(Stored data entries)
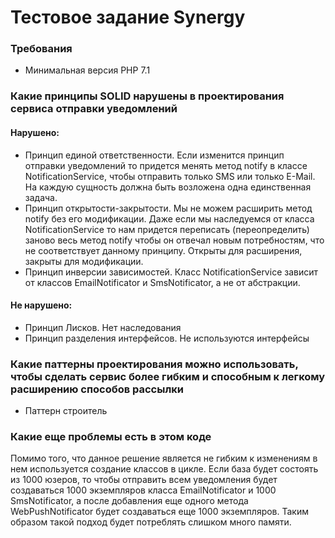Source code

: # Тестовое задание Synergy

### Требования
- Минимальная версия PHP 7.1

### Какие принципы SOLID нарушены в проектирования сервиса отправки уведомлений

#### Нарушено:
- Принцип единой ответственности. Если изменится принцип отправки уведомлений то придется менять метод notify в классе NotificationService, чтобы отправить только SMS или только E-Mail. На каждую сущность должна быть возложена одна единственная задача.
- Принцип открытости-закрытости. Мы не можем расширить метод notify без его модификации. Даже если мы наследуемся от класса NotificationService то нам придется переписать (переопределить) заново весь метод notify чтобы он отвечал новым потребностям, что не соответствует данному принципу. Открыты для расширения, закрыты для модификации.
- Принцип инверсии зависимостей. Класс NotificationService зависит от классов EmailNotificator и SmsNotificator, а не от абстракции.

#### Не нарушено:
 - Принцип Лисков. Нет наследования
 - Принцип разделения интерфейсов. Не используются интерфейсы

### Какие паттерны проектирования можно использовать, чтобы сделать сервис более гибким и способным к легкому расширению способов рассылки

- Паттерн строитель 

### Какие еще проблемы есть в этом коде

Помимо того, что данное решение является не гибким к изменениям в нем используется создание классов в цикле. Если база будет состоять из 1000 юзеров, то чтобы отправить всем уведомления будет создаваться 1000 экземпляров класса EmailNotificator и 1000 SmsNotificator, а после добавления еще одного метода WebPushNotificator будет создаваться еще 1000 экземпляров. Таким образом такой подход будет потреблять слишком много памяти.
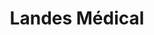 ---
title: "Landes Médical"
url: /parentis-en-born/landes-medical/
shop: approvisionnement médical
---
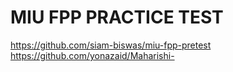 # MIU FPP PRACTICE TEST

https://github.com/siam-biswas/miu-fpp-pretest
https://github.com/yonazaid/Maharishi-
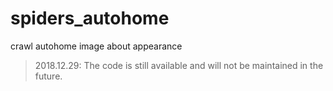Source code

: # spiders_autohome
crawl autohome image about appearance

> 2018.12.29: The code is still available and will not be maintained in the future.
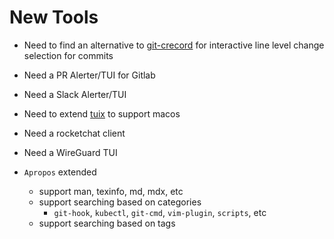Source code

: # New Tools

- Need to find an alternative to [git-crecord](https://github.com/andrewshadura/git-crecord) for interactive line level change selection for commits
- Need a PR Alerter/TUI for Gitlab
- Need a Slack Alerter/TUI
- Need to extend [tuix](https://github.com/pythops/tuix?tab=readme-ov-file) to support macos
- Need a rocketchat client
- Need a WireGuard TUI

- `Apropos` extended
  - support man, texinfo, md, mdx, etc
  - support searching based on categories
    - `git-hook`, `kubectl`, `git-cmd`, `vim-plugin`, `scripts`, etc
  - support searching based on tags
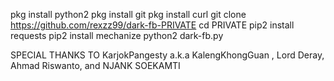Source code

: pkg install python2
pkg install git
pkg install curl
git clone https://github.com/rexzz99/dark-fb-PRIVATE
cd PRIVATE
pip2 install requests
pip2 install mechanize
python2 dark-fb.py

SPECIAL THANKS TO KarjokPangesty a.k.a KalengKhongGuan , Lord Deray, Ahmad Riswanto, and NJANK SOEKAMTI
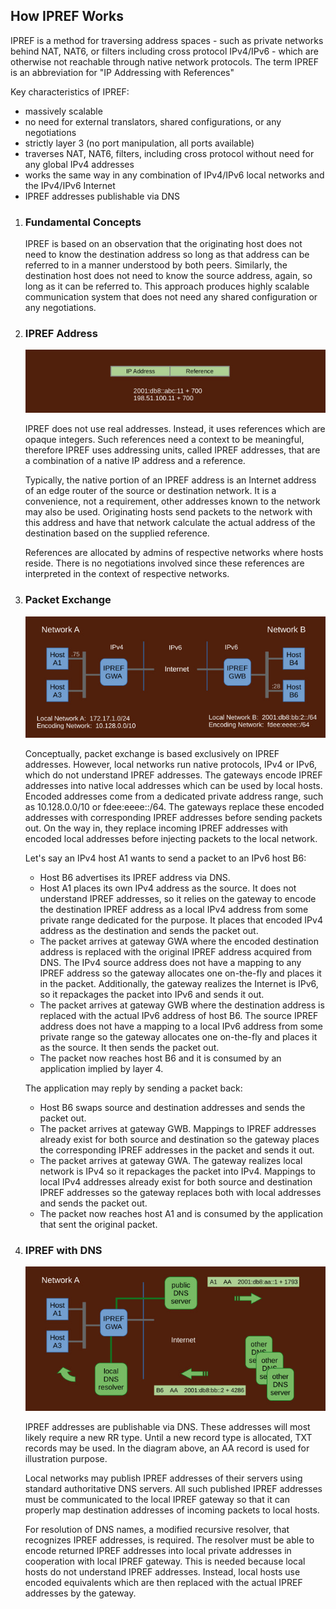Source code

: ## How IPREF Works

IPREF is a method for traversing address spaces - such as private networks behind NAT, NAT6, or filters including cross protocol IPv4/IPv6 - which are otherwise not reachable through native network protocols. The term IPREF is an abbreviation for "IP Addressing with References"

Key characteristics of IPREF:

- massively scalable
- no need for external translators, shared configurations, or any negotiations
- strictly layer 3 (no port manipulation, all ports available)
- traverses NAT, NAT6, filters, including cross protocol without need for any global IPv4 addresses
- works the same way in any combination of IPv4/IPv6 local networks and the IPv4/IPv6 Internet
- IPREF addresses publishable via DNS

1. ### Fundamental Concepts

	IPREF is based on an observation that the originating host does not need to know the destination address so long as that address can be referred to in a manner understood by both peers. Similarly, the destination host does not need to know the source address, again, so long as it can be referred to. This approach produces highly scalable communication system that does not need any shared configuration or any negotiations.

1. ### IPREF Address

    ![](./how-ipref-works.img1.jpg)
    
    IPREF does not use real addresses. Instead, it uses references which are opaque integers. Such references need a context to be meaningful, therefore IPREF uses addressing units, called IPREF addresses, that are a combination of a native IP address and a reference.

    Typically, the native portion of an IPREF address is an Internet address of an edge router of the source or destination network. It is a convenience, not a requirement, other addresses known to the network may also be used. Originating hosts send packets to the network with this address and have that network calculate the actual address of the destination based on the supplied reference.

    References are allocated by admins of respective networks where hosts reside. There is no negotiations involved since these references are interpreted in the context of respective networks.

1. ### Packet Exchange

	![](./how-ipref-works.img2.jpg)

	Conceptually, packet exchange is based exclusively on IPREF addresses. However, local networks run native protocols, IPv4 or IPv6, which do not understand IPREF addresses. The gateways encode IPREF addresses into native local addresses which can be used by local hosts. Encoded addresses come from a dedicated private address range, such as 10.128.0.0/10 or fdee:eeee::/64. The gateways replace these encoded addresses with corresponding IPREF addresses before sending packets out. On the way in, they replace incoming IPREF addresses with encoded local addresses before injecting packets to the local network.

	Let's say an IPv4 host A1 wants to send a packet to an IPv6 host B6:
	
	- Host B6 advertises its IPREF address via DNS.
	- Host A1 places its own IPv4 address as the source. It does not understand IPREF addresses, so it relies on the gateway to encode the destination IPREF address as a local IPv4 address from some private range dedicated for the purpose. It places that encoded IPv4 address as the destination and sends the packet out.
	- The packet arrives at gateway GWA where the encoded destination address is replaced with the original IPREF address acquired from DNS. The IPv4 source address does not have a mapping to any IPREF address so the gateway allocates one on-the-fly and places it in the packet. Additionally, the gateway realizes the Internet is IPv6, so it repackages the packet into IPv6 and sends it out.
	- The packet arrives at gateway GWB where the destination address is replaced with the actual IPv6 address of host B6. The source IPREF address does not have a mapping to a local IPv6 address from some private range so the gateway allocates one on-the-fly and places it as the source. It then sends the packet out.
	- The packet now reaches host B6 and it is consumed by an application implied by layer 4.

	The application may reply by sending a packet back:
	
	- Host B6 swaps source and destination addresses and sends the packet out.
	- The packet arrives at gateway GWB. Mappings to IPREF addresses already exist for both source and destination so the gateway places the corresponding IPREF addresses in the packet and sends it out.
	- The packet arrives at gateway GWA. The gateway realizes local network is IPv4 so it repackages the packet into IPv4. Mappings to local IPv4 addresses already exist for both source and destination IPREF addresses so the gateway replaces both with local addresses and sends the packet out.
	- The packet now reaches host A1 and is consumed by the application that sent the original packet.

1. ### IPREF with DNS

	![](./how-ipref-works.img3.jpg)

	IPREF addresses are publishable via DNS. These addresses will most likely require a new RR type. Until a new record type is allocated, TXT records may be used. In the diagram above, an AA record is used for illustration purpose.
	
	Local networks may publish IPREF addresses of their servers using standard authoritative DNS servers. All such published IPREF addresses must be communicated to the local IPREF gateway so that it can properly map destination addresses of incoming packets to local hosts.
	
	For resolution of DNS names, a modified recursive resolver, that recognizes IPREF addresses, is required. The resolver must be able to encode returned IPREF addresses into local private addresses in cooperation with local IPREF gateway. This is needed because local hosts do not understand IPREF addresses. Instead, local hosts use encoded equivalents which are then replaced with the actual IPREF addresses by the gateway.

▸ Activity:
Task for the records above: copy every line in which the word "then" occurs.

▸ Response area:
	- The packet arrives at gateway GWB where the destination address is replaced with the actual IPv6 address of host B6. The source IPREF address does not have a mapping to a local IPv6 address from some private range so the gateway allocates one on-the-fly and places it as the source. It then sends the packet out.
	For resolution of DNS names, a modified recursive resolver, that recognizes IPREF addresses, is required. The resolver must be able to encode returned IPREF addresses into local private addresses in cooperation with local IPREF gateway. This is needed because local hosts do not understand IPREF addresses. Instead, local hosts use encoded equivalents which are then replaced with the actual IPREF addresses by the gateway.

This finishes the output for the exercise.